**Your objective:** Line filter on the word "those": copy each matching line from the entries.

**Collected data:**

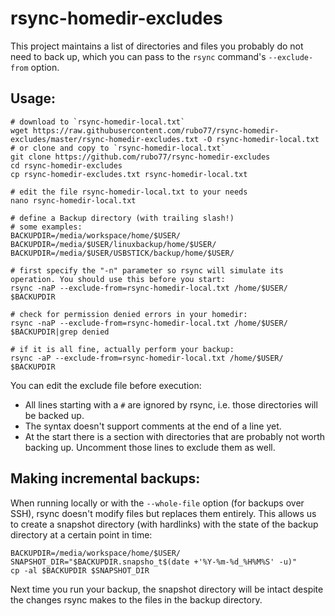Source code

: # rsync-homedir-excludes
This project maintains a list of directories and files you probably do not need to back up, which you can pass to the `rsync` command's `--exclude-from` option.

## Usage:

    # download to `rsync-homedir-local.txt`
    wget https://raw.githubusercontent.com/rubo77/rsync-homedir-excludes/master/rsync-homedir-excludes.txt -O rsync-homedir-local.txt
    # or clone and copy to `rsync-homedir-local.txt`
    git clone https://github.com/rubo77/rsync-homedir-excludes
    cd rsync-homedir-excludes
    cp rsync-homedir-excludes.txt rsync-homedir-local.txt

    # edit the file rsync-homedir-local.txt to your needs
    nano rsync-homedir-local.txt

    # define a Backup directory (with trailing slash!)
    # some examples:
    BACKUPDIR=/media/workspace/home/$USER/
    BACKUPDIR=/media/$USER/linuxbackup/home/$USER/
    BACKUPDIR=/media/$USER/USBSTICK/backup/home/$USER/

    # first specify the "-n" parameter so rsync will simulate its operation. You should use this before you start:
    rsync -naP --exclude-from=rsync-homedir-local.txt /home/$USER/ $BACKUPDIR

    # check for permission denied errors in your homedir:
    rsync -naP --exclude-from=rsync-homedir-local.txt /home/$USER/ $BACKUPDIR|grep denied

    # if it is all fine, actually perform your backup:
    rsync -aP --exclude-from=rsync-homedir-local.txt /home/$USER/ $BACKUPDIR

You can edit the exclude file before execution:
- All lines starting with a `#` are ignored by rsync, i.e. those directories will be backed up.
- The syntax doesn't support comments at the end of a line yet.
- At the start there is a section with directories that are probably not worth backing up. Uncomment those lines to exclude them as well.

## Making incremental backups:
When running locally or with the `--whole-file` option (for backups over SSH), rsync doesn't modify files but replaces them entirely.
This allows us to create a snapshot directory (with hardlinks) with the state of the backup directory at a certain point in time:

    BACKUPDIR=/media/workspace/home/$USER/
    SNAPSHOT_DIR="$BACKUPDIR.snapsho_t$(date +'%Y-%m-%d_%H%M%S' -u)"
    cp -al $BACKUPDIR $SNAPSHOT_DIR

Next time you run your backup, the snapshot directory will be intact despite the changes rsync makes to the files in the backup directory.
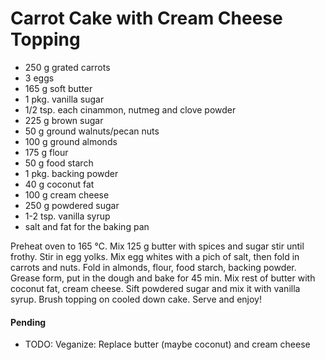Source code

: # Carrot Cake with Cream Cheese Topping

* 250 g grated carrots
* 3 eggs
* 165 g soft butter
* 1 pkg. vanilla sugar
* 1/2 tsp. each cinammon, nutmeg and clove powder
* 225 g brown sugar
* 50 g ground walnuts/pecan nuts
* 100 g ground almonds
* 175 g flour 
* 50 g food starch
* 1 pkg. backing powder
* 40 g coconut fat
* 100 g cream cheese
* 250 g powdered sugar
* 1-2 tsp. vanilla syrup
* salt and fat for the baking pan

Preheat oven to 165 °C. Mix 125 g butter with spices and sugar stir until frothy. Stir in egg yolks. Mix egg whites with a pich of salt, then fold in carrots and nuts. Fold in almonds, flour, food starch, backing powder. Grease form, put in the dough and bake for 45 min. Mix rest of butter with coconut fat, cream cheese. Sift powdered sugar and mix it with vanilla syrup. Brush topping on cooled down cake. Serve and enjoy!

#### Pending 
* TODO: Veganize: Replace butter (maybe coconut) and cream cheese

**Task output:**
- All lines starting with a `#` are ignored by rsync, i.e. those directories will be backed up.
- At the start there is a section with directories that are probably not worth backing up. Uncomment those lines to exclude them as well.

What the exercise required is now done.